The Long Island Division of the Eastern District of New York was not gerrymandered, but created out of practicability. The fact that the Uniondale and Hauppauge Courthouses are not accessible by public transportation is why jurors from the other Counties are not compelled to serve on those juries, not because of race concerns. It is next to impossible for someone who lives in Staten Island without a car to commute to either Uniondale or Hauppauge for jury service, and imposing such a requirement would constitute an undue burden and financial hardship on those particular citizens. Some jurors would suffer particular financial hardship since they are not immediately reimbursed for their travel costs or per diem wage and many do not have the wherewithal to advance substantial sums of money for this purpose. Propelled by these practical concerns, the Long Island Division was created in 1985.
In addition to defendants' faulty reliance on and analogy to the circumstances in Alston, they have failed to indicate how this case satisfies the Castaneda test to prove a Fifth Amendment violation. While Blacks and Hispanics repeatedly have been deemed "distinct," as required by the first prong, (see Castaneda, 430 U.S. at 494-495, 97 S. Ct. at 1280: Mexican-Americans are a clearly cognizable group; Alston, 791 F.2d at 257: Blacks are a distinct group), defendants have failed to establish or explain the existence of a "substantial underrepresentation" of the minority groups at issue. See infra, text at 858-860. Defendants have also failed to meet the requirement of the third prong, having provided absolutely no evidence that the procedure employed is "susceptible to abuse or not racially neutral." See United States v. Biaggi, 909 F.2d 662, 677 (2d Cir. 1990), cert. denied, 499 U.S. 904, 111 S. Ct. 1102, 113 L. Ed. 2d 213 (1991) (failure to show that use of voter registration lists as sole source of prospective jurors was not racially neutral or susceptible to abuse proved fatal *858 to Fifth Amendment claim.) As a result, defendants have failed to make a prima facie case that the Jury Plan for the Eastern District of New York violates the Fifth Amendment.

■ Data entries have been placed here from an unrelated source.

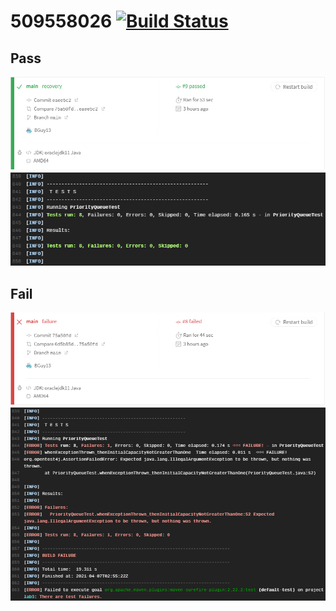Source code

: # 509558026 [![Build Status](https://www.travis-ci.com/BGuy13/509558026.svg?branch=main)](https://www.travis-ci.com/BGuy13/509558026)

## Pass
![image](https://github.com/BGuy13/509558026/blob/main/images/P1.PNG)
![image](https://github.com/BGuy13/509558026/blob/main/images/P2.PNG)

## Fail
![image](https://github.com/BGuy13/509558026/blob/main/images/F1.PNG)
![image](https://github.com/BGuy13/509558026/blob/main/images/F2.PNG)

The Long Island Division was created for legitimate and practical reasons, and the method of summoning jurors for the Long Island Courthouses from only Nassau and Suffolk Counties is a function of the reality concerns of public transportation on Long Island, not racial gerrymandering. Despite defendants' desperate attempt to analogize this case with Alston, the differences in the Plans and the circumstances vary to such a degree as to definitively defeat the analogy, and defendants have not made a prima facie case pursuant to the Castaneda test. The Jury Plan for the Eastern District of New York does not violate the Fifth Amendment of the Constitution.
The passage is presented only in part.